Look through the listing below and report every line that contains "sudo".

_Data for analysis_
- - - - - - -

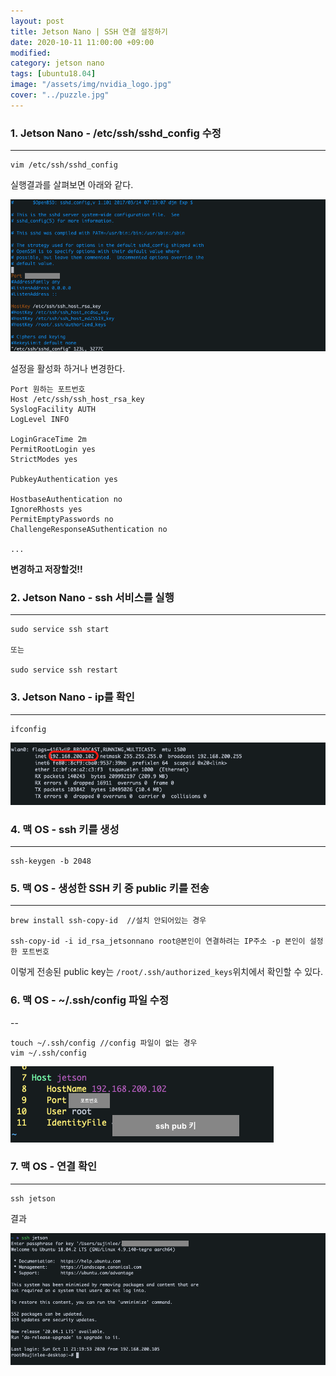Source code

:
 ```yaml
---
layout: post
title: Jetson Nano | SSH 연결 설정하기
date: 2020-10-11 11:00:00 +09:00
modified: 
category: jetson nano
tags: [ubuntu18.04]
image: "/assets/img/nvidia_logo.jpg"
cover: "../puzzle.jpg"
---
```


### 1. Jetson Nano - /etc/ssh/sshd_config 수정
---
```
vim /etc/ssh/sshd_config
```

실행결과를 살펴보면 아래와 같다.  

![ssh 1](https://github.com/krispediadot/krispediadot.github.io/blob/master/_posts/dev/JetsonNano/2020-10-11-ssh/jetsonnano_ssh_1.jpg?raw=true)

설정을 활성화 하거나 변경한다.  

```
Port 원하는 포트번호 
Host /etc/ssh/ssh_host_rsa_key
SyslogFacility AUTH
LogLevel INFO

LoginGraceTime 2m
PermitRootLogin yes
StrictModes yes

PubkeyAuthentication yes

HostbaseAuthentication no
IgnoreRhosts yes
PermitEmptyPasswords no
ChallengeResponseASuthentication no

...
```

**변경하고 저장할것!!**  

### 2. Jetson Nano - ssh 서비스를 실행
---
```
sudo service ssh start 

또는 

sudo service ssh restart
```

### 3. Jetson Nano - ip를 확인
---
```
ifconfig
```

![ssh 2](https://github.com/krispediadot/krispediadot.github.io/blob/master/_posts/dev/JetsonNano/2020-10-11-ssh/jetsonnano_ssh_2.jpg?raw=true)

### 4. 맥 OS - ssh 키를 생성
---
```
ssh-keygen -b 2048
```

### 5. 맥 OS - 생성한 SSH 키 중 public 키를 전송
---
```
brew install ssh-copy-id  //설치 안되어있는 경우 

ssh-copy-id -i id_rsa_jetsonnano root@본인이 연결하려는 IP주소 -p 본인이 설정한 포트번호
```

이렇게 전송된 public key는 `/root/.ssh/authorized_keys`위치에서 확인할 수 있다.  

### 6. 맥 OS - ~/.ssh/config 파일 수정
--
```
touch ~/.ssh/config //config 파일이 없는 경우 
vim ~/.ssh/config
```

![ssh 3](https://github.com/krispediadot/krispediadot.github.io/blob/master/_posts/dev/JetsonNano/2020-10-11-ssh/jetsonnano_ssh_3.jpg?raw=true)

### 7. 맥 OS - 연결 확인 
---
```
ssh jetson
```

결과  

![ssh 4](https://github.com/krispediadot/krispediadot.github.io/blob/master/_posts/dev/JetsonNano/2020-10-11-ssh/jetsonnano_ssh_4.jpg?raw=true)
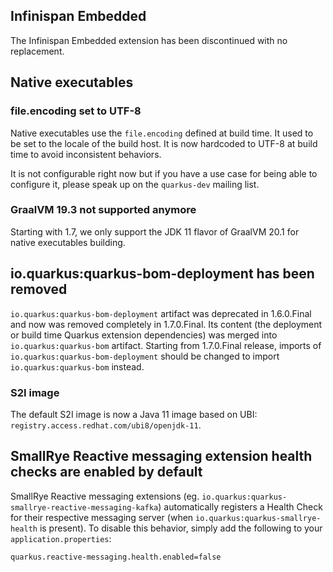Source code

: ## Infinispan Embedded

The Infinispan Embedded extension has been discontinued with no replacement.

## Native executables

### file.encoding set to UTF-8

Native executables use the `file.encoding` defined at build time. It used to be set to the locale of the build host. It is now hardcoded to UTF-8 at build time to avoid inconsistent behaviors.

It is not configurable right now but if you have a use case for being able to configure it, please speak up on the `quarkus-dev` mailing list.

### GraalVM 19.3 not supported anymore

Starting with 1.7, we only support the JDK 11 flavor of GraalVM 20.1 for native executables building.

## io.quarkus:quarkus-bom-deployment has been removed

`io.quarkus:quarkus-bom-deployment` artifact was deprecated in 1.6.0.Final and now was removed completely in 1.7.0.Final. Its content (the deployment or build time Quarkus extension dependencies) was merged into `io.quarkus:quarkus-bom` artifact. Starting from 1.7.0.Final release, imports of `io.quarkus:quarkus-bom-deployment` should be changed to import `io.quarkus:quarkus-bom` instead.

### S2I image

The default S2I image is now a Java 11 image based on UBI: `registry.access.redhat.com/ubi8/openjdk-11`.

## SmallRye Reactive messaging extension health checks are enabled by default

SmallRye Reactive messaging extensions (eg. `io.quarkus:quarkus-smallrye-reactive-messaging-kafka`) automatically registers a Health Check for their respective messaging server (when `io.quarkus:quarkus-smallrye-health` is present). To disable this behavior, simply add the following to your `application.properties`:

```properties
quarkus.reactive-messaging.health.enabled=false
``` 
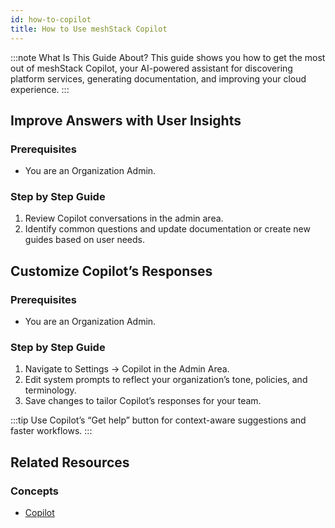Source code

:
 ```yaml
---
id: how-to-copilot
title: How to Use meshStack Copilot
---
```


:::note What Is This Guide About?
This guide shows you how to get the most out of meshStack Copilot, your AI-powered assistant for discovering platform services, generating documentation, and improving your cloud experience.
:::

## Improve Answers with User Insights

### Prerequisites

- You are an Organization Admin.

### Step by Step Guide

1. Review Copilot conversations in the admin area.
2. Identify common questions and update documentation or create new guides based on user needs.

## Customize Copilot’s Responses

### Prerequisites

- You are an Organization Admin.

### Step by Step Guide

1. Navigate to Settings → Copilot in the Admin Area.
2. Edit system prompts to reflect your organization’s tone, policies, and terminology.
3. Save changes to tailor Copilot’s responses for your team.

:::tip
Use Copilot’s “Get help” button for context-aware suggestions and faster workflows.
:::

## Related Resources

### Concepts

- [Copilot](concepts/copilot.md)

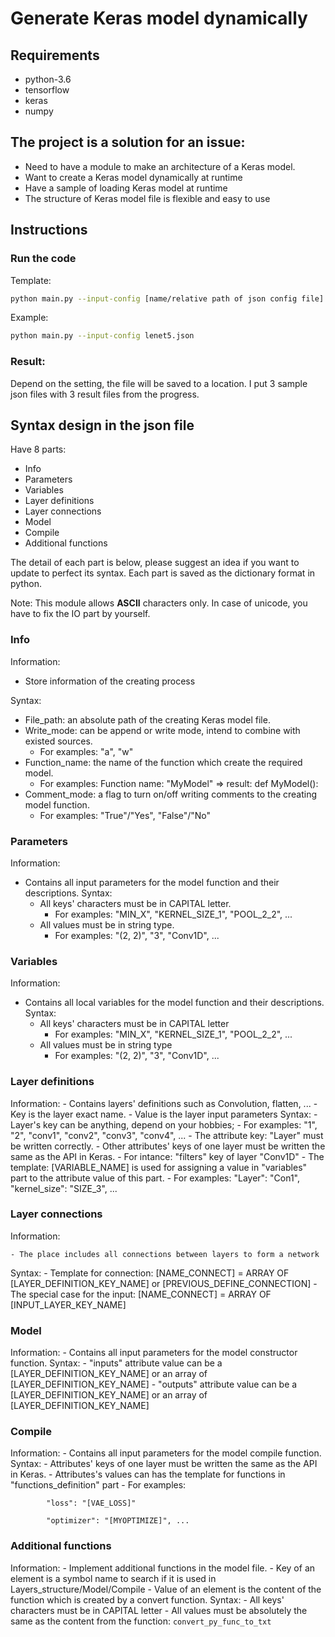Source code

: # Generate Keras model dynamically

## Requirements
- python-3.6
- tensorflow
- keras
- numpy

## The project is a solution for an issue:
- Need to have a module to make an architecture of a Keras model.
- Want to create a Keras model dynamically at runtime
- Have a sample of loading Keras model at runtime
- The structure of Keras model file is flexible and easy to use

## Instructions

### Run the code
Template:
```bash
python main.py --input-config [name/relative path of json config file]
```
Example:
```bash
python main.py --input-config lenet5.json
```

### Result:
Depend on the setting, the file will be saved to a location.
I put 3 sample json files with 3 result files from the progress.

## Syntax design in the json file
Have 8 parts:
- Info
- Parameters
- Variables
- Layer definitions
- Layer connections
- Model
- Compile
- Additional functions

The detail of each part is below, please suggest an idea if you want to update to perfect its syntax.
Each part is saved as the dictionary format in python.

Note: This module allows **ASCII** characters only. In case of unicode, you have to fix the IO part by yourself.

### Info
Information:
- Store information of the creating process

Syntax:
- File_path: an absolute path of the creating Keras model file.
- Write_mode: can be append or write mode, intend to combine with existed sources. 
    - For examples: "a", "w"
- Function_name: the name of the function which create the required model.
    - For examples: Function name: "MyModel" => result: def MyModel():
- Comment_mode: a flag to turn on/off writing comments to the creating model function.
    - For examples: "True"/"Yes", "False"/"No"

### Parameters
Information:
- Contains all input parameters for the model function and their descriptions.
Syntax:
    - All keys' characters must be in CAPITAL letter.
        - For examples: "MIN_X", "KERNEL_SIZE_1", "POOL_2_2", ...
    - All values must be in string type.
        - For examples: "(2, 2)", "3", "Conv1D", ...

### Variables
Information:
- Contains all local variables for the model function and their descriptions.
Syntax:
    - All keys' characters must be in CAPITAL letter
        - For examples: "MIN_X", "KERNEL_SIZE_1", "POOL_2_2", ...
    - All values must be in string type
        - For examples: "(2, 2)", "3", "Conv1D", ...

### Layer definitions
Information:
    - Contains layers' definitions such as Convolution, flatten, ...
    - Key is the layer exact name.
    - Value is the layer input parameters
Syntax:
    - Layer's key can be anything, depend on your hobbies;
        - For examples: "1", "2", "conv1", "conv2", "conv3", "conv4", ...
    - The attribute key: "Layer" must be written correctly.
    - Other attributes' keys of one layer must be written the same as the API in Keras.
        - For intance: "filters" key of layer "Conv1D"
    - The template: [VARIABLE_NAME] is used for assigning a value in "variables" part to the attribute value of this part.
        - For examples: "Layer": "Con1", "kernel_size": "SIZE_3", ... 

### Layer connections
Information:

    - The place includes all connections between layers to form a network
Syntax:
    - Template for connection:
        [NAME_CONNECT] = ARRAY OF [LAYER_DEFINITION_KEY_NAME] or [PREVIOUS_DEFINE_CONNECTION]
    - The special case for the input:
        [NAME_CONNECT] = ARRAY OF [INPUT_LAYER_KEY_NAME]

### Model
Information:
    - Contains all input parameters for the model constructor function.
Syntax:
    - "inputs" attribute value can be a [LAYER_DEFINITION_KEY_NAME] or an array of [LAYER_DEFINITION_KEY_NAME]
    - "outputs" attribute value can be a [LAYER_DEFINITION_KEY_NAME] or an array of [LAYER_DEFINITION_KEY_NAME]

### Compile
Information:
    - Contains all input parameters for the model compile function.
Syntax:
    - Attributes' keys of one layer must be written the same as the API in Keras.
    - Attributes's values can has the template for functions in "functions_definition" part
        - For examples: 
        
            "loss": "[VAE_LOSS]"
            
            "optimizer": "[MYOPTIMIZE]", ...

### Additional functions
Information:
    - Implement additional functions in the model file. 
    - Key of an element is a symbol name to search if it is used in Layers_structure/Model/Compile
    - Value of an element is the content of the function which is created by a convert function.
Syntax:
    - All keys' characters must be in CAPITAL letter
    - All values must be absolutely the same as the content from the function:
        ```convert_py_func_to_txt```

- - - - - - -

_Answer below_
sudo service ssh start 
sudo service ssh restart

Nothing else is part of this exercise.